Creating Unique Random Numbers
-
Posted on April 6, 2012 by Derek Dieter
-
1
This is typically a hot topic and I’m going to try and tackle it with my rudimentary math. Ultimately given time and the frequency of generation, there is no such thing as a completely unique random number. There will always be some chance that a random number can be regenerated even though the chances do go way down when given a larger set of bytes.
Using Numbers
Let’s first look at probably the most random way to generate a random number. Using a function introduced in SQL 2008 called CRYPT_GEN_RANDOM(). This function takes a parameter of byte length, and returns a random hex based number within that range of bytes. We can easily convert this varbinary data to an integer based value. This function is based upon a low level windows API and is cryptographically secure.
[cc lang=”sql”]
SELECT CAST(CRYPT_GEN_RANDOM(8) AS bigint)
[/cc]
Using the method above returning an 8 byte random number and casting it as a bigint, your chances of repeating a duplicate are (roughly) between 1 and 15 billion. To break that out in terms of time, if you generated a random number every second you would without a doubt hit a duplicate random number between 31 and 47 years. However there’s no guarantee that it might not happen way before or way after however the chances go down the farther you move from the mean. Even though this may sound like a long time, the randomness that a bigint provides may not be enough for your application. In which case you may choose to possibly generate 2 bigints (if you wanted to go the number route) or you would have to settle for either varbinary or a GUID. Also note that these statistics do assume that you are taking advantage of the negative range of numbers bigint provides.
Using Numbers – Method 2
Let’s assume you want to provide customers with a random number. Another method you could use is to populate a table of integers and hand them out randomly while marking the ones that have been handed out. You could populate the table by looping through the number of integers you want to provide. When selecting an integer specify the TOP 1 clause along with calling NEWID(). This will provide a random ordering of the table.
[cc lang=”sql”]
SELECT TOP 1 rand_cust_id
FROM cust_numbers
WHERE is_given = 0
ORDER BY NEWID()
[/cc]
This query would return a single customer number that is randomly selected. It also guarantees the same number will not be selected which is something the other methods cannot provide. You would need to update the is_given flag in this method or you could alternatively place the given number in a separate table and perform a NOT EXISTS against that table when selecting numbers.
Using Binary
Aside from the previous method using binary will provide the highest chances for a unique id. The CRYPT_GEN_RANDOM function can return a maximum of an 8000 byte number. I can’t imagine ever needing something to that precision, and I won’t even begin to try to calculate it. I will say I can’t imagine needing anything over 16.
[cc lang=”sql”]
SELECT CRYPT_GEN_RANDOM(8000)
[/cc]
Using a GUID
We got a partial taste of the GUID method above when we used the NEWID() function. This method returns a Globally Unique IDentifier which is based off a 16 byte number. Our bigint above was based off an 8 byte number however don’t think they are double the randomness. According to my calculations (don’t crucify me I may be off) but if you generate a guid every second, you will not repeat it until 1 billion millenia.

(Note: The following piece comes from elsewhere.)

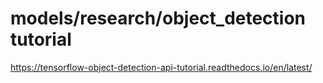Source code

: # models/research/object_detection tutorial


https://tensorflow-object-detection-api-tutorial.readthedocs.io/en/latest/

To create a GUID simply call NEWID()
[cc lang=”sql”]
DECLARE @guid uniqueidentifier;
SET @guid = SELECT NEWID();
[/cc]
That does it. No I didn’t talk about RAND() because I guess I don’t see a need for it with CRYPT_GEN_RANDOM. RAND() I hear can also be considered deterministic, especially when given a seed value.
Oh, how did I come up with the numbers? I actually did it the hard way. I generated random numbers for tinyint, smallint, and int. When I got enough samples, I realized the mean of the numbers generated before a collision was roughly (n ^ 2) * .85 for twice the bytes. It may not be exact science, but I believe it’s somewhere in the ballpark.
- Comments (RSS)
- Trackback
- Permalink
Thank you for this article, it’s very reassuring to know that the probability of getting a duplicate random number using GUID in SQL is extremely small.